You build using a vscode task or call the script directly from the command line.
Command Palette (F1) => Run Task... => Build Open IoT SDK example => (debug on/off) => <example name>
This will call the scripts with the selected parameters.
You can call the script directly yourself.
${MATTER_ROOT}/scripts/examples/openiotsdk_example.sh <example name>
Use --help
to get more information about the script options.
The application runs in the background and opens a telnet session. The script will open telnet for you and connect to the port used by the FVP
. When the telnet process is terminated it will also terminate the FVP
instance.
You can run the application script from a vscode task or call the script directly.
Command Palette (F1) => Run Task... => Run Open IoT SDK example => (network namespace) => (network interface) => <example name>
This will call the scripts with the selected example name.
You can call the script directly yourself.
${MATTER_ROOT}/scripts/examples/openiotsdk_example.sh -C run <example name>
Run example in specific network namespace with TAP device mode:
${MATTER_ROOT}/scripts/run_in_ns.sh ARMns ${MATTER_ROOT}/scripts/examples/openiotsdk_example.sh -C run -n ARMtap <example name>
Once booted the application can be commissioned, please refer to docs/guides/openiotsdk_commissioning.md for further instructions.
Run the Pytest integration test for specific application.
The test result can be found in src/test_driver/openiotsdk/integration-tests/<example name>/test_report.json
file.
You run testing using a vscode task or call the script directly from the command line.
Command Palette (F1) => Run Task... => Test Open IoT SDK example => (network namespace) => (network interface) => <example name>
This will call the scripts with the selected example name.
You can call the script directly yourself.
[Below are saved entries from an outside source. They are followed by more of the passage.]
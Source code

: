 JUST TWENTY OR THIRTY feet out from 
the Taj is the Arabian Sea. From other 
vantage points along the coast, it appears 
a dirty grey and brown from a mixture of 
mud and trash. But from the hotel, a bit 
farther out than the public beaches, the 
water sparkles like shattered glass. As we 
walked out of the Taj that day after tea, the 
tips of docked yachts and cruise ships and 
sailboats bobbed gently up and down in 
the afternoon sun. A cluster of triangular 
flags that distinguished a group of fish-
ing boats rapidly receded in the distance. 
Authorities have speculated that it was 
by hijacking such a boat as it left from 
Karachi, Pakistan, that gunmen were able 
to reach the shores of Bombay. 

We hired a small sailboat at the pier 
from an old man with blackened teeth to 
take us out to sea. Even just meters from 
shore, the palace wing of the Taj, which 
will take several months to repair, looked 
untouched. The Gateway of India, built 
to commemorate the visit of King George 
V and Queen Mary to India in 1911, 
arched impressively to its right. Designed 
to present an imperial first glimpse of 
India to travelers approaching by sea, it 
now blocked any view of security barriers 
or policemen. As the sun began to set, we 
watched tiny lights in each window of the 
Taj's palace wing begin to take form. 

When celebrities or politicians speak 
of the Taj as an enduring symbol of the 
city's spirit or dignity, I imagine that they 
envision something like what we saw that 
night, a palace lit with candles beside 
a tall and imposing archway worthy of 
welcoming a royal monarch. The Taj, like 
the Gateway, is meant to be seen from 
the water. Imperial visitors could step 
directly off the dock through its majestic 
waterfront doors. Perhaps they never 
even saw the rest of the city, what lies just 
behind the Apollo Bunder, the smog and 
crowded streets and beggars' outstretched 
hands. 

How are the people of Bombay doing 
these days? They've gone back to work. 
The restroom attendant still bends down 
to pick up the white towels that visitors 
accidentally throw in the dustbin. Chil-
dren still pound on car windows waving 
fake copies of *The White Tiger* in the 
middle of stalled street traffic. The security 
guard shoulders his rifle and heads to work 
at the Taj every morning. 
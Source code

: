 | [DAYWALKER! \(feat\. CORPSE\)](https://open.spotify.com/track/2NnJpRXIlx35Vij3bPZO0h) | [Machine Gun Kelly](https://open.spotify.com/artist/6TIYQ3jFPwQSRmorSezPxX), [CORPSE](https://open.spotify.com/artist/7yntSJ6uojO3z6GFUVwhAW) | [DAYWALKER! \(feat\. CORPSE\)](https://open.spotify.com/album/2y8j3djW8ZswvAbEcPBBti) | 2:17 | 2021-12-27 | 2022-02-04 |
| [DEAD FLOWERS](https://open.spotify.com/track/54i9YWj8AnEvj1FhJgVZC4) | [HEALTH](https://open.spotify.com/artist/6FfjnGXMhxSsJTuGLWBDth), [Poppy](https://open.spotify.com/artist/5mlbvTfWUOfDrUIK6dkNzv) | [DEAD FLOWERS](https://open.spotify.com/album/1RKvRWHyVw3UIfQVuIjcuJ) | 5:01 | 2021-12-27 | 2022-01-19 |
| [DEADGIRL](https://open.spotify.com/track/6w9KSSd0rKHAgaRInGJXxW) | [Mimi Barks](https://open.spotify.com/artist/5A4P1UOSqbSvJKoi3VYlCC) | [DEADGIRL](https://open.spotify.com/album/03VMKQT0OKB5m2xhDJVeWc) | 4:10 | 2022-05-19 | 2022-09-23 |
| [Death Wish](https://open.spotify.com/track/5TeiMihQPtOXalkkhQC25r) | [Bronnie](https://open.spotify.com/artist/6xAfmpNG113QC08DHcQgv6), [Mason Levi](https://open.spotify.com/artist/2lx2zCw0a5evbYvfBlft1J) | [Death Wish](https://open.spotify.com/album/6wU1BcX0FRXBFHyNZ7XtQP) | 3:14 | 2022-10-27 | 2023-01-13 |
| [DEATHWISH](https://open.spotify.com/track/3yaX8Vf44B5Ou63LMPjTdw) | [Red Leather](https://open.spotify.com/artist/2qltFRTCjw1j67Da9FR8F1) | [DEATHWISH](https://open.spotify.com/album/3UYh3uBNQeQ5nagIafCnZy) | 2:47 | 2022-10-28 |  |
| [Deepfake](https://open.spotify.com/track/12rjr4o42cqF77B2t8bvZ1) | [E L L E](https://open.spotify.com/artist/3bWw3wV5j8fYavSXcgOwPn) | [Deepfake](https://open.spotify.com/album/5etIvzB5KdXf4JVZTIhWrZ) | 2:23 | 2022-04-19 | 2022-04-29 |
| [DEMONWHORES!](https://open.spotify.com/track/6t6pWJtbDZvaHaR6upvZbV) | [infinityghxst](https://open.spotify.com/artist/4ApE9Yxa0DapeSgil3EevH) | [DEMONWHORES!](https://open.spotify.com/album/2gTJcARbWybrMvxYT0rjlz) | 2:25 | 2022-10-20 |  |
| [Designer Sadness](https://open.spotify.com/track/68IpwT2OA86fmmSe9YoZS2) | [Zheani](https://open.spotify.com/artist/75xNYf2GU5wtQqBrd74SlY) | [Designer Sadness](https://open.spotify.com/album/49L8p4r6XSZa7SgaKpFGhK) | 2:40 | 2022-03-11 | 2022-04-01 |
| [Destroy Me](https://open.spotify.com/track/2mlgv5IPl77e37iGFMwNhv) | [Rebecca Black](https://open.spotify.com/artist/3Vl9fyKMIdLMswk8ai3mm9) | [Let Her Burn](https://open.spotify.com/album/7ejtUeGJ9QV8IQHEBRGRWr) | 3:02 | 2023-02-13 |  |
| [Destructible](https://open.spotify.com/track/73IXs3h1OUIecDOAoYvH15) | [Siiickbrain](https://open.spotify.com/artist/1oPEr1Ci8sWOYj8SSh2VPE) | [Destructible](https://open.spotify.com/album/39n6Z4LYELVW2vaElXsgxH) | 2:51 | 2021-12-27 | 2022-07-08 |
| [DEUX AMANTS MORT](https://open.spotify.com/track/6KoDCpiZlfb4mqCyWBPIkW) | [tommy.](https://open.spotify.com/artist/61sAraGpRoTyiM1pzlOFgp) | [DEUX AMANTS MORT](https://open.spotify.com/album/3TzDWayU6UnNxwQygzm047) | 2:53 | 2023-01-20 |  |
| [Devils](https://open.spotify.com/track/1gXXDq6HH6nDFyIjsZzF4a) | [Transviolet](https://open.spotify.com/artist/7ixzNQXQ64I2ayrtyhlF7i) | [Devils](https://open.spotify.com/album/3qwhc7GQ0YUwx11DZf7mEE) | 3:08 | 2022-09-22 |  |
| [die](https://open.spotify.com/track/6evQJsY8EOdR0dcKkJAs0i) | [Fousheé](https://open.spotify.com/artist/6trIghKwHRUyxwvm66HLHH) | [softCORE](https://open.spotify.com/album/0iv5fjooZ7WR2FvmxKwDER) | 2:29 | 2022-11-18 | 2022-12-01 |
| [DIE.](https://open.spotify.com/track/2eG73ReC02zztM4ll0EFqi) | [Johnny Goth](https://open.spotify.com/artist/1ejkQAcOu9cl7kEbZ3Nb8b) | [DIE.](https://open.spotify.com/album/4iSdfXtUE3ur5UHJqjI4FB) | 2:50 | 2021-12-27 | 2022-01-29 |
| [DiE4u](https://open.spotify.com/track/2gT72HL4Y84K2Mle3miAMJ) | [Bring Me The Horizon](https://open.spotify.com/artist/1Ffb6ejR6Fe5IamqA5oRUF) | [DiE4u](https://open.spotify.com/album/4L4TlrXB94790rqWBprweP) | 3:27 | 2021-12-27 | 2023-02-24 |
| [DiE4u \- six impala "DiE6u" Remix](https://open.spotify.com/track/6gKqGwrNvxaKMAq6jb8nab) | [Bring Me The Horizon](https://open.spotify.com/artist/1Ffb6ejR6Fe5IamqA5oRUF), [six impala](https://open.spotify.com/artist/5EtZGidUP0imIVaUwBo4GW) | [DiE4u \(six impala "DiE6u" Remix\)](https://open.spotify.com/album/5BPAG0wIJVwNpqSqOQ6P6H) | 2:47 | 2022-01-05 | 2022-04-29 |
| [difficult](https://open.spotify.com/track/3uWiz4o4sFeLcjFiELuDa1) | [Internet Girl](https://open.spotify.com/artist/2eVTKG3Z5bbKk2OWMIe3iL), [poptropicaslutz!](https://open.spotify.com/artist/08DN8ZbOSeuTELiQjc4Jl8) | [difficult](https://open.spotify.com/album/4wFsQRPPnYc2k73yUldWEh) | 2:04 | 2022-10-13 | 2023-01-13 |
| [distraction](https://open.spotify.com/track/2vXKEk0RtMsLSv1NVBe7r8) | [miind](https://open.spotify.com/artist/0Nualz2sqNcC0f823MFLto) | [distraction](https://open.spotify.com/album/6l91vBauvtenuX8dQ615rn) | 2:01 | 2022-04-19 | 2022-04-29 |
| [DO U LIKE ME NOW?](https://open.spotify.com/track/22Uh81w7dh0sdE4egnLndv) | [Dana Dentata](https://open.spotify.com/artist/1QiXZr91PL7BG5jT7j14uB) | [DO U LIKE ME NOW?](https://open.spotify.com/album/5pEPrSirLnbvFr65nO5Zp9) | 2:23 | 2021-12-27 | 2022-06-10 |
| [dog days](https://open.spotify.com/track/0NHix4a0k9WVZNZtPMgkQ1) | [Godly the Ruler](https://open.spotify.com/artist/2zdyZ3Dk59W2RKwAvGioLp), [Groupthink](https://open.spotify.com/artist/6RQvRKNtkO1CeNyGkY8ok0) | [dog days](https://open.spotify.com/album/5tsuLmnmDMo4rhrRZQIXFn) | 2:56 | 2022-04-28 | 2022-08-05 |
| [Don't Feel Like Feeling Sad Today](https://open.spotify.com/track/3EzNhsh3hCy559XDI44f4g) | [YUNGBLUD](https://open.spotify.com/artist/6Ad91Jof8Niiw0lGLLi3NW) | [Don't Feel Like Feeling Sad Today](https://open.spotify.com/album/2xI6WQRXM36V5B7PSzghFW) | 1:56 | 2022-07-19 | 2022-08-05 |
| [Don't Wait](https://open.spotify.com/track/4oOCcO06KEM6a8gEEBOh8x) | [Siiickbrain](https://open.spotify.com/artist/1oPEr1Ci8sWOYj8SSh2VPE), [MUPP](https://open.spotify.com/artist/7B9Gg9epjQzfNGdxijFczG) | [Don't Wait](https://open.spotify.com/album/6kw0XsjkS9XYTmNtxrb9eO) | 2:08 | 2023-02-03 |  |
${MATTER_ROOT}/scripts/examples/openiotsdk_example.sh -C test <example name>
Test example in specific network namespace with TAP device mode:
${MATTER_ROOT}/scripts/run_in_ns.sh ARMns ${MATTER_ROOT}/scripts/examples/openiotsdk_example.sh -C test -n ARMtap <example name>
Debugging can be started using a VS code launch task:
Run and Debug (Ctrl+Shift+D) => Debug Open IoT SDK example application => Start Debugging (F5) => <example name> => (GDB target address) => (network namespace) => (network interface) => <example name>
For debugging remote targets (i.e. run in other network namespaces) you need to pass hostname/IP address of external GDB target that you want to connect to (GDB target address). In case of using the Open IoT SDK network environment the GDB server runs inside a namespace and has the same IP address as bridge interface.
${MATTER_ROOT}/scripts/run_in_ns.sh <namespace_name> ifconfig <bridge_name>
NOTE
As you can see above, you will need to select the name of the example twice. This is because the debug task needs to launch the run task and currently VS code has no way of passing parameters between tasks.